Data to examine:
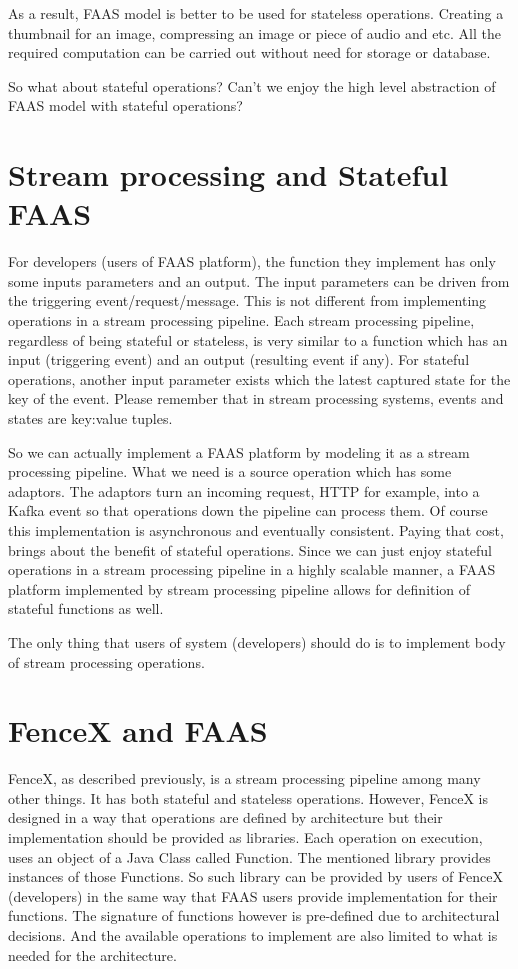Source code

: \documentclass[a4]{report}
\begin{document}
    As a result, FAAS model is better to be used for stateless operations.
    Creating a thumbnail for an image, compressing an image or piece of audio and etc.
    All the required computation can be carried out without need for storage or database.

    So what about stateful operations?
    Can't we enjoy the high level abstraction of FAAS model with stateful operations?


    \section{Stream processing and Stateful FAAS}
    For developers (users of FAAS platform), the function they implement has only some inputs parameters and an output.
    The input parameters can be driven from the triggering event/request/message.
    This is not different from implementing operations in a stream processing pipeline.
    Each stream processing pipeline, regardless of being stateful or stateless, is very similar to a function which
    has an input (triggering event) and an output (resulting event if any).
    For stateful operations, another input parameter exists which the latest captured state for the key of the event.
    Please remember that in stream processing systems, events and states are key:value tuples.

    So we can actually implement a FAAS platform by modeling it as a stream processing pipeline.
    What we need is a source operation which has some adaptors.
    The adaptors turn an incoming request, HTTP for example, into a Kafka event so that operations down the pipeline
    can process them.
    Of course this implementation is asynchronous and eventually consistent.
    Paying that cost, brings about the benefit of stateful operations.
    Since we can just enjoy stateful operations in a stream processing pipeline in a highly scalable manner,
    a FAAS platform implemented by stream processing pipeline allows for definition of stateful functions as well.

    The only thing that users of system (developers) should do is to implement body of stream processing operations.


    \section{FenceX and FAAS}
    FenceX, as described previously, is a stream processing pipeline among many other things.
    It has both stateful and stateless operations.
    However, FenceX is designed in a way that operations are defined by architecture but their implementation should
    be provided as libraries.
    Each operation on execution, uses an object of a Java Class called Function.
    The mentioned library provides instances of those Functions.
    So such library can be provided by users of FenceX (developers) in the same way that FAAS users provide
    implementation for their functions.
    The signature of functions however is pre-defined due to architectural decisions.
    And the available operations to implement are also limited to what is needed for the architecture.
\end{document}
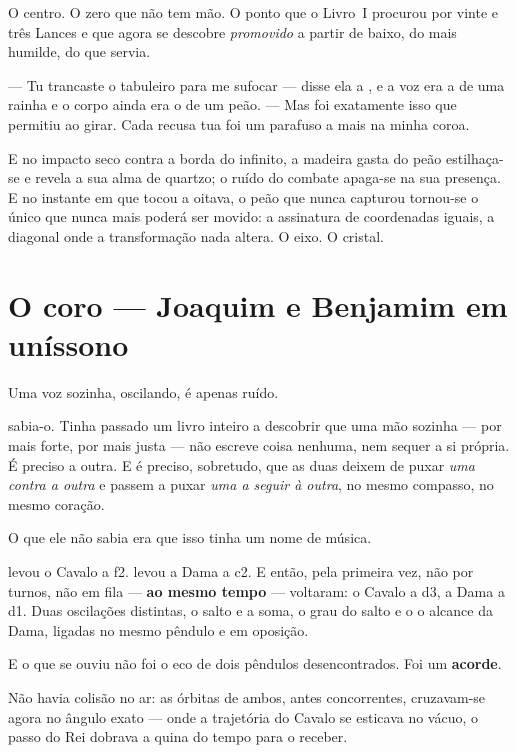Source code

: \documentclass[livro.tex]{subfiles}
\begin{document}
O centro. O zero que não tem mão. O ponto que o Livro~I procurou por vinte e três
Lances e que agora se descobre \emph{promovido} a partir de baixo, do mais humilde,
do que servia.

\medskip

--- Tu trancaste o tabuleiro para me sufocar --- disse ela a \Ven , e a voz era a de
uma rainha e o corpo ainda era o de um peão. --- Mas foi exatamente isso que
permitiu ao \Lck girar. Cada recusa tua foi um parafuso a mais na minha coroa.

E no impacto seco contra a borda do infinito, a madeira gasta do peão estilhaça-se e
revela a sua alma de quartzo; o ruído do combate apaga-se na sua presença. E no instante
em que tocou a oitava, o peão que nunca capturou tornou-se o único
que nunca mais poderá ser movido: a assinatura de coordenadas iguais, a
diagonal onde a transformação nada altera. O eixo. O cristal.

\chapter{O coro --- Joaquim e Benjamim em uníssono}

Uma voz sozinha, oscilando, é apenas ruído.

\Ben sabia-o. Tinha passado um livro inteiro a descobrir que uma mão sozinha
--- por mais forte, por mais justa --- não escreve coisa nenhuma, nem sequer a si
própria. É preciso a outra. E é preciso, sobretudo, que as duas deixem de puxar
\emph{uma contra a outra} e passem a puxar \emph{uma a seguir à outra}, no mesmo
compasso, no mesmo coração.

O que ele não sabia era que isso tinha um nome de música.

\medskip

\Joa levou o Cavalo a \textsf{f2}. \Ben levou a Dama a \textsf{c2}. E então, pela primeira
vez, não por turnos, não em fila --- \textbf{ao mesmo tempo} --- voltaram: o Cavalo a
\textsf{d3}, a Dama a \textsf{d1}. Duas oscilações distintas, o salto e a soma, o grau do salto e o
o alcance da Dama, ligadas no mesmo pêndulo e em oposição.

E o que se ouviu não foi o eco de dois pêndulos desencontrados. Foi um
\textbf{acorde}.

\medskip

Não havia colisão no ar: as órbitas de ambos, antes concorrentes, cruzavam-se agora no
ângulo exato --- onde a trajetória do Cavalo se esticava no vácuo, o passo do Rei dobrava
a quina do tempo para o receber.
\end{document}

What you need to do: All of the entries above are to be restated word for word, minus the images.

Answer:
Source code

: \documentclass[a4]{report}
\begin{document}
    As a result, FAAS model is better to be used for stateless operations.
    Creating a thumbnail for an image, compressing an image or piece of audio and etc.
    All the required computation can be carried out without need for storage or database.

    So what about stateful operations?
    Can't we enjoy the high level abstraction of FAAS model with stateful operations?


    \section{Stream processing and Stateful FAAS}
    For developers (users of FAAS platform), the function they implement has only some inputs parameters and an output.
    The input parameters can be driven from the triggering event/request/message.
    This is not different from implementing operations in a stream processing pipeline.
    Each stream processing pipeline, regardless of being stateful or stateless, is very similar to a function which
    has an input (triggering event) and an output (resulting event if any).
    For stateful operations, another input parameter exists which the latest captured state for the key of the event.
    Please remember that in stream processing systems, events and states are key:value tuples.

    So we can actually implement a FAAS platform by modeling it as a stream processing pipeline.
    What we need is a source operation which has some adaptors.
    The adaptors turn an incoming request, HTTP for example, into a Kafka event so that operations down the pipeline
    can process them.
    Of course this implementation is asynchronous and eventually consistent.
    Paying that cost, brings about the benefit of stateful operations.
    Since we can just enjoy stateful operations in a stream processing pipeline in a highly scalable manner,
    a FAAS platform implemented by stream processing pipeline allows for definition of stateful functions as well.

    The only thing that users of system (developers) should do is to implement body of stream processing operations.


    \section{FenceX and FAAS}
    FenceX, as described previously, is a stream processing pipeline among many other things.
    It has both stateful and stateless operations.
    However, FenceX is designed in a way that operations are defined by architecture but their implementation should
    be provided as libraries.
    Each operation on execution, uses an object of a Java Class called Function.
    The mentioned library provides instances of those Functions.
    So such library can be provided by users of FenceX (developers) in the same way that FAAS users provide
    implementation for their functions.
    The signature of functions however is pre-defined due to architectural decisions.
    And the available operations to implement are also limited to what is needed for the architecture.
\end{document}
Source code

: \documentclass[livro.tex]{subfiles}
\begin{document}
O centro. O zero que não tem mão. O ponto que o Livro~I procurou por vinte e três
Lances e que agora se descobre \emph{promovido} a partir de baixo, do mais humilde,
do que servia.

\medskip

--- Tu trancaste o tabuleiro para me sufocar --- disse ela a \Ven , e a voz era a de
uma rainha e o corpo ainda era o de um peão. --- Mas foi exatamente isso que
permitiu ao \Lck girar. Cada recusa tua foi um parafuso a mais na minha coroa.

E no impacto seco contra a borda do infinito, a madeira gasta do peão estilhaça-se e
revela a sua alma de quartzo; o ruído do combate apaga-se na sua presença. E no instante
em que tocou a oitava, o peão que nunca capturou tornou-se o único
que nunca mais poderá ser movido: a assinatura de coordenadas iguais, a
diagonal onde a transformação nada altera. O eixo. O cristal.

\chapter{O coro --- Joaquim e Benjamim em uníssono}

Uma voz sozinha, oscilando, é apenas ruído.

\Ben sabia-o. Tinha passado um livro inteiro a descobrir que uma mão sozinha
--- por mais forte, por mais justa --- não escreve coisa nenhuma, nem sequer a si
própria. É preciso a outra. E é preciso, sobretudo, que as duas deixem de puxar
\emph{uma contra a outra} e passem a puxar \emph{uma a seguir à outra}, no mesmo
compasso, no mesmo coração.

O que ele não sabia era que isso tinha um nome de música.

\medskip

\Joa levou o Cavalo a \textsf{f2}. \Ben levou a Dama a \textsf{c2}. E então, pela primeira
vez, não por turnos, não em fila --- \textbf{ao mesmo tempo} --- voltaram: o Cavalo a
\textsf{d3}, a Dama a \textsf{d1}. Duas oscilações distintas, o salto e a soma, o grau do salto e o
o alcance da Dama, ligadas no mesmo pêndulo e em oposição.

E o que se ouviu não foi o eco de dois pêndulos desencontrados. Foi um
\textbf{acorde}.

\medskip

Não havia colisão no ar: as órbitas de ambos, antes concorrentes, cruzavam-se agora no
ângulo exato --- onde a trajetória do Cavalo se esticava no vácuo, o passo do Rei dobrava
a quina do tempo para o receber.
\end{document}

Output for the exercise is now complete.